I have done this challenge for several years but last year fell well short due to a combination of family illness and bereavement. I also decided to read War and Peace which took over a month (I'd treated myself to a lovely edition which I couldn't bear to throw into a bag and carry all over the place). I hope this year to get back into more systematic reading. I'm not organised enough to go in for a category challenge, but I have a few vague aims in mind: I seem to have acquired quite a few books by Patricia Highsmith, Mary Renault and Arnaldur Indridason which I would like to work my way through during the year.
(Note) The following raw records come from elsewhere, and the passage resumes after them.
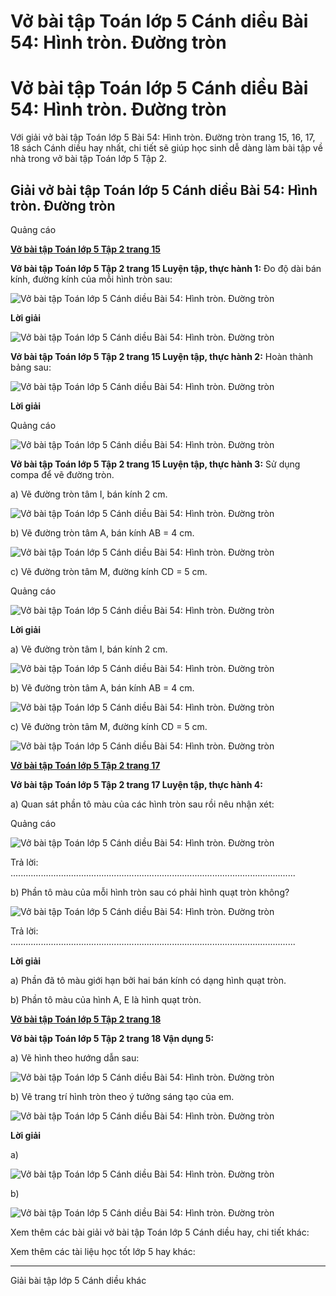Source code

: # Vở bài tập Toán lớp 5 Cánh diều Bài 54: Hình tròn. Đường tròn

# Vở bài tập Toán lớp 5 Cánh diều Bài 54: Hình tròn. Đường tròn

Với giải vở bài tập Toán lớp 5 Bài 54: Hình tròn. Đường tròn trang 15, 16, 17, 18 sách Cánh diều hay nhất, chi tiết sẽ giúp học sinh dễ dàng làm bài tập về nhà trong vở bài tập Toán lớp 5 Tập 2.

## Giải vở bài tập Toán lớp 5 Cánh diều Bài 54: Hình tròn. Đường tròn

Quảng cáo

[**Vở bài tập Toán lớp 5 Tập 2 trang 15**](https://vietjack.com/vbt-toan-5-cd/vbt-toan-lop-5-tap-2-trang-15.jsp)

**Vở bài tập Toán lớp 5 Tập 2 trang 15 Luyện tập, thực hành 1:** Đo độ dài bán kính, đường kính của mỗi hình tròn sau:

![Vở bài tập Toán lớp 5 Cánh diều Bài 54: Hình tròn. Đường tròn](https://vietjack.com/vbt-toan-5-cd/images/bai-54-hinh-tron-duong-tron.PNG)

**Lời giải**

![Vở bài tập Toán lớp 5 Cánh diều Bài 54: Hình tròn. Đường tròn](https://vietjack.com/vbt-toan-5-cd/images/bai-54-hinh-tron-duong-tron-a.PNG)

**Vở bài tập Toán lớp 5 Tập 2 trang 15 Luyện tập, thực hành 2:** Hoàn thành bảng sau:

![Vở bài tập Toán lớp 5 Cánh diều Bài 54: Hình tròn. Đường tròn](https://vietjack.com/vbt-toan-5-cd/images/bai-54-hinh-tron-duong-tron-b.PNG)

**Lời giải**

Quảng cáo

![Vở bài tập Toán lớp 5 Cánh diều Bài 54: Hình tròn. Đường tròn](https://vietjack.com/vbt-toan-5-cd/images/bai-54-hinh-tron-duong-tron-1a.PNG)

**Vở bài tập Toán lớp 5 Tập 2 trang 15 Luyện tập, thực hành 3:** Sử dụng compa để vẽ đường tròn.

a) Vẽ đường tròn tâm I, bán kính 2 cm.

![Vở bài tập Toán lớp 5 Cánh diều Bài 54: Hình tròn. Đường tròn](https://vietjack.com/vbt-toan-5-cd/images/bai-54-hinh-tron-duong-tron-1b.PNG)

b) Vẽ đường tròn tâm A, bán kính AB = 4 cm.

![Vở bài tập Toán lớp 5 Cánh diều Bài 54: Hình tròn. Đường tròn](https://vietjack.com/vbt-toan-5-cd/images/bai-54-hinh-tron-duong-tron-c.PNG)

c) Vẽ đường tròn tâm M, đường kính CD = 5 cm.

Quảng cáo

![Vở bài tập Toán lớp 5 Cánh diều Bài 54: Hình tròn. Đường tròn](https://vietjack.com/vbt-toan-5-cd/images/bai-54-hinh-tron-duong-tron-c.PNG)

**Lời giải**

a) Vẽ đường tròn tâm I, bán kính 2 cm.

![Vở bài tập Toán lớp 5 Cánh diều Bài 54: Hình tròn. Đường tròn](https://vietjack.com/vbt-toan-5-cd/images/bai-54-hinh-tron-duong-tron-1c.PNG)

b) Vẽ đường tròn tâm A, bán kính AB = 4 cm.

![Vở bài tập Toán lớp 5 Cánh diều Bài 54: Hình tròn. Đường tròn](https://vietjack.com/vbt-toan-5-cd/images/bai-54-hinh-tron-duong-tron-d.PNG)

c) Vẽ đường tròn tâm M, đường kính CD = 5 cm.

![Vở bài tập Toán lớp 5 Cánh diều Bài 54: Hình tròn. Đường tròn](https://vietjack.com/vbt-toan-5-cd/images/bai-54-hinh-tron-duong-tron-1d.PNG)

[**Vở bài tập Toán lớp 5 Tập 2 trang 17**](https://vietjack.com/vbt-toan-5-cd/vbt-toan-lop-5-tap-2-trang-17.jsp)

**Vở bài tập Toán lớp 5 Tập 2 trang 17 Luyện tập, thực hành 4:**

a) Quan sát phần tô màu của các hình tròn sau rồi nêu nhận xét:

Quảng cáo

![Vở bài tập Toán lớp 5 Cánh diều Bài 54: Hình tròn. Đường tròn](https://vietjack.com/vbt-toan-5-cd/images/bai-54-hinh-tron-duong-tron-e.PNG)

Trả lời: .................................................................................................................

b) Phần tô màu của mỗi hình tròn sau có phải hình quạt tròn không?

![Vở bài tập Toán lớp 5 Cánh diều Bài 54: Hình tròn. Đường tròn](https://vietjack.com/vbt-toan-5-cd/images/bai-54-hinh-tron-duong-tron-1e.PNG)

Trả lời: .................................................................................................................

**Lời giải**

a) Phần đã tô màu giới hạn bởi hai bán kính có dạng hình quạt tròn.

b) Phần tô màu của hình A, E là hình quạt tròn.

[**Vở bài tập Toán lớp 5 Tập 2 trang 18**](https://vietjack.com/vbt-toan-5-cd/vbt-toan-lop-5-tap-2-trang-18.jsp)

**Vở bài tập Toán lớp 5 Tập 2 trang 18 Vận dụng 5:**

a) Vẽ hình theo hướng dẫn sau:

![Vở bài tập Toán lớp 5 Cánh diều Bài 54: Hình tròn. Đường tròn](https://vietjack.com/vbt-toan-5-cd/images/bai-54-hinh-tron-duong-tron-2.PNG)

b) Vẽ trang trí hình tròn theo ý tưởng sáng tạo của em.

![Vở bài tập Toán lớp 5 Cánh diều Bài 54: Hình tròn. Đường tròn](https://vietjack.com/vbt-toan-5-cd/images/bai-54-hinh-tron-duong-tron-2a.PNG)

**Lời giải**

a) 

![Vở bài tập Toán lớp 5 Cánh diều Bài 54: Hình tròn. Đường tròn](https://vietjack.com/vbt-toan-5-cd/images/bai-54-hinh-tron-duong-tron-b3.PNG)

b) 

![Vở bài tập Toán lớp 5 Cánh diều Bài 54: Hình tròn. Đường tròn](https://vietjack.com/vbt-toan-5-cd/images/bai-54-hinh-tron-duong-tron-2b.PNG)

Xem thêm các bài giải vở bài tập Toán lớp 5 Cánh diều hay, chi tiết khác:

Xem thêm các tài liệu học tốt lớp 5 hay khác:

* * *

Giải bài tập lớp 5 Cánh diều khác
I've also discovered the crime writer Louise Penny, and would like to read her books in order (having unwisely read no 9 first). I also love the Persephone imprint and try and pick up these at second hand shops whenever I can, so would like to read a few more of these. Apart from second hand bargains I've resolved not to buy any new books until Easter. So, lots of vague resolutions with some scope to follow my interest when something unexpected crops up.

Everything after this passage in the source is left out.